Output all entries exactly; images excluded.

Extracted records
□ □ □ □ □ □ □

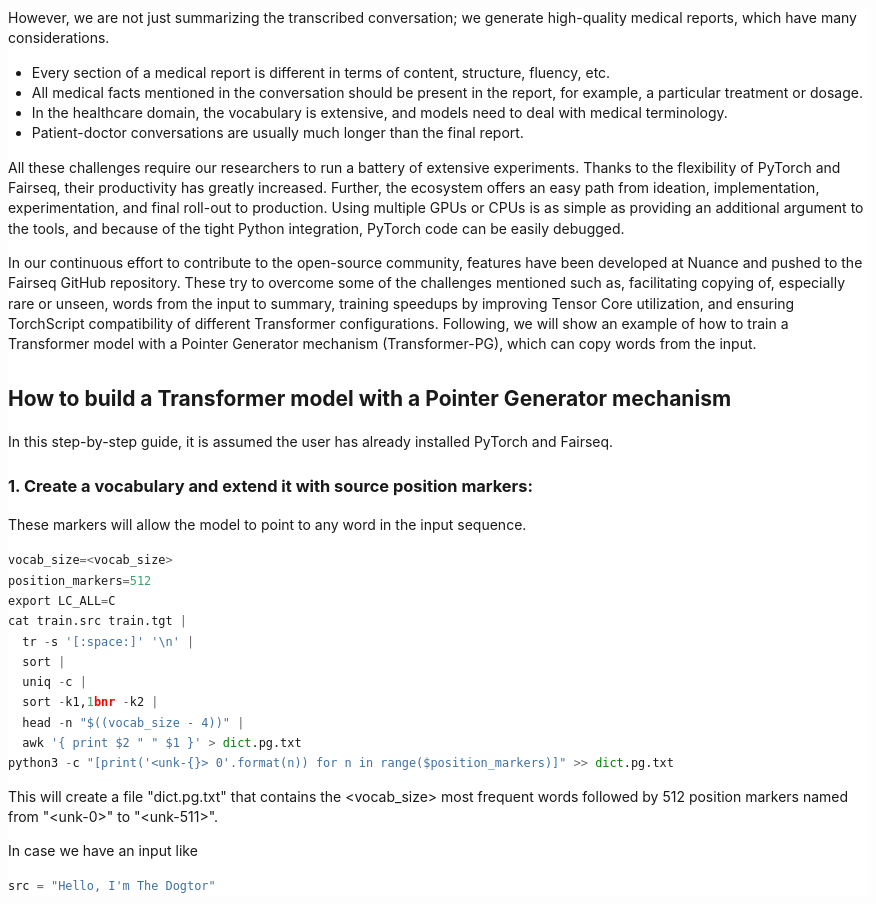 However, we are not just summarizing the transcribed conversation; we generate high-quality medical reports, which have many considerations.

- Every section of a medical report is different in terms of content, structure, fluency, etc.
- All medical facts mentioned in the conversation should be present in the report, for example, a particular treatment or dosage.
- In the healthcare domain, the vocabulary is extensive, and models need to deal with medical terminology.
- Patient-doctor conversations are usually much longer than the final report.

All these challenges require our researchers to run a battery of extensive experiments. Thanks to the flexibility of PyTorch and Fairseq, their productivity has greatly increased. Further, the ecosystem offers an easy path from ideation, implementation, experimentation, and final roll-out to production. Using multiple GPUs or CPUs is as simple as providing an additional argument to the tools, and because of the tight Python integration, PyTorch code can be easily debugged.

In our continuous effort to contribute to the open-source community, features have been developed at Nuance and pushed to the Fairseq GitHub repository. These try to overcome some of the challenges mentioned such as, facilitating copying of, especially rare or unseen, words from the input to summary, training speedups by improving Tensor Core utilization, and ensuring TorchScript compatibility of different Transformer configurations. Following, we will show an example of how to train a Transformer model with a Pointer Generator mechanism (Transformer-PG), which can copy words from the input.

## How to build a Transformer model with a Pointer Generator mechanism

In this step-by-step guide, it is assumed the user has already installed PyTorch and Fairseq.

### 1. Create a vocabulary and extend it with source position markers:

These markers will allow the model to point to any word in the input sequence.

```python
vocab_size=<vocab_size>
position_markers=512
export LC_ALL=C
cat train.src train.tgt |
  tr -s '[:space:]' '\n' |
  sort |
  uniq -c |
  sort -k1,1bnr -k2 |
  head -n "$((vocab_size - 4))" |
  awk '{ print $2 " " $1 }' > dict.pg.txt
python3 -c "[print('<unk-{}> 0'.format(n)) for n in range($position_markers)]" >> dict.pg.txt
```

This will create a file "dict.pg.txt" that contains the \<vocab_size> most frequent words followed by 512 position markers named from "\<unk-0>" to "\<unk-511>".

In case we have an input like

```python
src = "Hello, I'm The Dogtor"
```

□ □ □ □ □ □ □

**Finished task:**
 However, we are not just summarizing the transcribed conversation; we generate high-quality medical reports, which have many considerations.

- Every section of a medical report is different in terms of content, structure, fluency, etc.
- All medical facts mentioned in the conversation should be present in the report, for example, a particular treatment or dosage.
- In the healthcare domain, the vocabulary is extensive, and models need to deal with medical terminology.
- Patient-doctor conversations are usually much longer than the final report.

All these challenges require our researchers to run a battery of extensive experiments. Thanks to the flexibility of PyTorch and Fairseq, their productivity has greatly increased. Further, the ecosystem offers an easy path from ideation, implementation, experimentation, and final roll-out to production. Using multiple GPUs or CPUs is as simple as providing an additional argument to the tools, and because of the tight Python integration, PyTorch code can be easily debugged.

In our continuous effort to contribute to the open-source community, features have been developed at Nuance and pushed to the Fairseq GitHub repository. These try to overcome some of the challenges mentioned such as, facilitating copying of, especially rare or unseen, words from the input to summary, training speedups by improving Tensor Core utilization, and ensuring TorchScript compatibility of different Transformer configurations. Following, we will show an example of how to train a Transformer model with a Pointer Generator mechanism (Transformer-PG), which can copy words from the input.

## How to build a Transformer model with a Pointer Generator mechanism

In this step-by-step guide, it is assumed the user has already installed PyTorch and Fairseq.

### 1. Create a vocabulary and extend it with source position markers:

These markers will allow the model to point to any word in the input sequence.

```python
vocab_size=<vocab_size>
position_markers=512
export LC_ALL=C
cat train.src train.tgt |
  tr -s '[:space:]' '\n' |
  sort |
  uniq -c |
  sort -k1,1bnr -k2 |
  head -n "$((vocab_size - 4))" |
  awk '{ print $2 " " $1 }' > dict.pg.txt
python3 -c "[print('<unk-{}> 0'.format(n)) for n in range($position_markers)]" >> dict.pg.txt
```

This will create a file "dict.pg.txt" that contains the \<vocab_size> most frequent words followed by 512 position markers named from "\<unk-0>" to "\<unk-511>".

In case we have an input like

```python
src = "Hello, I'm The Dogtor"
```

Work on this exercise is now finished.